Julia, at least, had won the admiration of the company by her attitude, after the first attack, of serene unconsciousness. She might have been deaf and blind, and at the same time there was no betraying note of defiance in her voice or flash in her eyes. It was impossible to call France cruel, but the guests, as they filed out, and got on their mounts as quickly as possible, voted that it must be harder to be shut up with a bounder like that than to have lost the prospect of being a duchess.

After they had gone, and Julia had brought the angry blood from her head by a long tramp in the opposite direction, she recalled a visit she had once paid with France to the castle of a young peer of the realm who had married a wealthy American girl for whom he had conceived an intense dislike. This man had appeared to take a peculiar pleasure in mortifying his wife in company, by an irresistible play of wit directed at herself. Julia had felt a passionate sympathy for the helpless young duchess, who had neither the subtlety of tongue nor the bad manners of the man who was spending her money, and had expressed her wrath to France in no measured terms. France forgot nothing. When he felt the time had come for a new weapon, he selected one that is in every husband’s armory, and, although he used it clumsily, possessing nothing of the young duke’s cold irony and glancing wit, there was no chance that it should miss its aim.

Julia was apprehensive that France, irritated at his failure to provoke her to retort, if not to tears, might seek other vengeance. But when they met on the following day it was evident by the expression of his eyes that he was quite satisfied. The arrogance of his manner, indeed, led her to suspect that his faith in himself was too great to recognize failure if it sprang at him, and for small mercies she was thankful.

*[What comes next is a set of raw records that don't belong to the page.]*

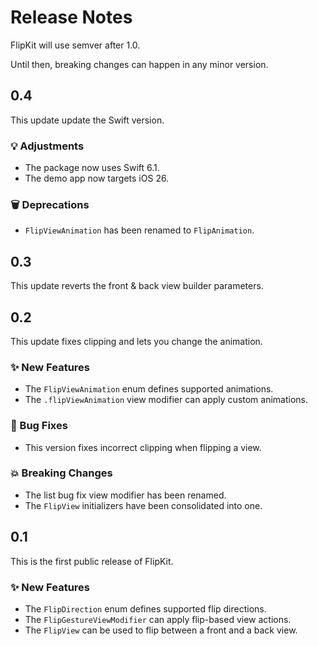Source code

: # Release Notes

FlipKit will use semver after 1.0. 

Until then, breaking changes can happen in any minor version.



## 0.4

This update update the Swift version.

### 💡 Adjustments

* The package now uses Swift 6.1. 
* The demo app now targets iOS 26.

### 🗑️ Deprecations

* `FlipViewAnimation` has been renamed to `FlipAnimation`. 



## 0.3

This update reverts the front & back view builder parameters.



## 0.2

This update fixes clipping and lets you change the animation.

### ✨ New Features

* The `FlipViewAnimation` enum defines supported animations.
* The `.flipViewAnimation` view modifier can apply custom animations.

### 🐛 Bug Fixes

* This version fixes incorrect clipping when flipping a view. 

### 💥 Breaking Changes

* The list bug fix view modifier has been renamed. 
* The `FlipView` initializers have been consolidated into one. 



## 0.1

This is the first public release of FlipKit.

### ✨ New Features

* The `FlipDirection` enum defines supported flip directions.
* The `FlipGestureViewModifier` can apply flip-based view actions.
* The `FlipView` can be used to flip between a front and a back view.
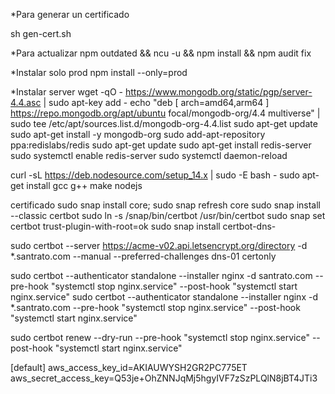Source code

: *Para generar un certificado

sh gen-cert.sh

*Para actualizar
npm outdated && ncu -u && npm install && npm audit fix

*Instalar solo prod
npm install --only=prod


*Instalar server
wget -qO - https://www.mongodb.org/static/pgp/server-4.4.asc | sudo apt-key add -
echo "deb [ arch=amd64,arm64 ] https://repo.mongodb.org/apt/ubuntu focal/mongodb-org/4.4 multiverse" | sudo tee /etc/apt/sources.list.d/mongodb-org-4.4.list
sudo apt-get update
sudo apt-get install -y mongodb-org
sudo add-apt-repository ppa:redislabs/redis
sudo apt-get update
sudo apt-get install redis-server
sudo systemctl enable redis-server
sudo systemctl daemon-reload

curl -sL https://deb.nodesource.com/setup_14.x | sudo -E bash -
sudo apt-get install gcc g++ make nodejs


certificado
sudo snap install core; sudo snap refresh core
sudo snap install --classic certbot
sudo ln -s /snap/bin/certbot /usr/bin/certbot
sudo snap set certbot trust-plugin-with-root=ok
sudo snap install certbot-dns-

sudo certbot --server https://acme-v02.api.letsencrypt.org/directory -d *.santrato.com --manual --preferred-challenges dns-01 certonly

sudo certbot --authenticator standalone --installer nginx -d santrato.com --pre-hook "systemctl stop nginx.service" --post-hook "systemctl start nginx.service"
sudo certbot --authenticator standalone --installer nginx -d *.santrato.com --pre-hook "systemctl stop nginx.service" --post-hook "systemctl start nginx.service"

sudo certbot renew --dry-run --pre-hook "systemctl stop nginx.service" --post-hook "systemctl start nginx.service"



[default]
aws_access_key_id=AKIAUWYSH2GR2PC775ET
aws_secret_access_key=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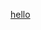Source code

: 
[hello](example1.md)


<script src="https://cdnjs.cloudflare.com/ajax/libs/tone/14.8.13/Tone.js" integrity="sha512-SAB2YrHeaZfb6W1w+tAMm+IUICzUMyf7TJ8upY+NjLYl8jseufUW4yYzoSHfNL9N2rzDlw5PWJrf7rPIQ6VhNw==" crossorigin="anonymous"></script>

<script>

const synth = new Tone.Synth().toDestination();

//play a middle 'C' for the duration of an 8th note
synth.triggerAttackRelease("C4", "8n");

</script>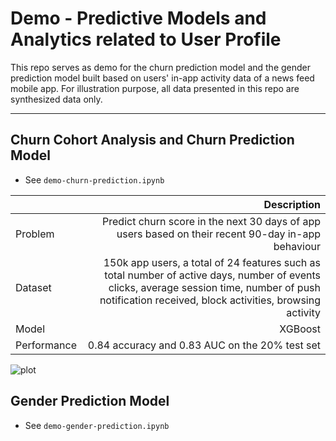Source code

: # Demo - Predictive Models and Analytics related to User Profile

This repo serves as demo for the churn prediction model and the gender prediction model built based on users' in-app activity data of a news feed mobile app. For illustration purpose, all data presented in this repo are synthesized data only.

---
## Churn Cohort Analysis and Churn Prediction Model
* See `demo-churn-prediction.ipynb`

 | 					              | Description                                          | 
 | ------------------------------ |-----------------------------------------------------:|
 | Problem              		  | Predict churn score in the next 30 days of app users based on their recent 90-day in-app behaviour | 
 | Dataset               		  | 150k app users, a total of 24 features such as total number of active days, number of events clicks, average session time, number of push notification received, block activities, browsing activity   | 
 | Model       					  | XGBoost                                              |
 | Performance                    | 0.84 accuracy and 0.83 AUC on the 20% test set       |


![plot](https://github.com/sukilau/demo-userprofile-predictive-models/blob/master/plot/heatmap_by_month.png)



## Gender Prediction Model

* See `demo-gender-prediction.ipynb`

It was nearly three months before he addressed another remark to her beyond polite phrases calculated to impress the servants. But one morning, shortly after the first of the year, he sent her word that he wished her presence in the library. She went at once and found him sitting before the table in a magisterial attitude. Before him was a long itemized bill.

“You have been ordering books,” he said in a voice of cutting reproof, as if speaking to a dependant who must be shown his place. “I gave you no permission to run up bills of any sort.”

“I have always ordered books—for years, at least—it did not occur to me.”

This time Julia was deeply mortified, and showed it as plainly as he could wish.

“You pretend to loathe me—your own word—and yet you are not too proud to run up bills for me to pay.”

Julia’s gorge rose, and her humiliation fled. “You compel me to live with you, and I am entitled to compensation. Besides, after all, you are my husband and I see no reason why you should not pay my bills. If you permit me to live away from you, that is another matter. I had nothing charged to you while I was earning my living.”

“If you want books, my lady, you can write to your mother for the money to pay for them. Silly ass I was to marry a girl without a penny. Who else would have married you if I hadn’t, and you thrown at my head? You ought to be thankful for bread and butter and a roof. No girl has a right to marry a man in my position unless she brings him her weight in gold.”

“What a pity I shall cost you so much when I’m a duchess,” said Julia, mildly. “You would better let me go at once.”

“When you are a duchess, you’ll have clothes, but you’ll have no books, and no more liberty than you have here. As for this bill, I’ll pay it—when I get ready—but I shall write to-day and tell them that you have no further credit. You can go now.”

Julia, as she left the room, felt dismayed for the first time. What should she do without books? The winter was very wet, and English winters are very long, and often wet. She was forced to remain indoors a good deal; and to sit and hold her hands!

In the course of another month she found a new cause for uneasiness. Several times she awakened suddenly in the night and listened to heavy breathing outside her door; and when France was unable to hunt he prowled unceasingly about the house in the daytime. It was all very well to wish he would go quite out of his mind, but to be forced to accompany him through the various stages might be too great an ordeal even for her sound nerves.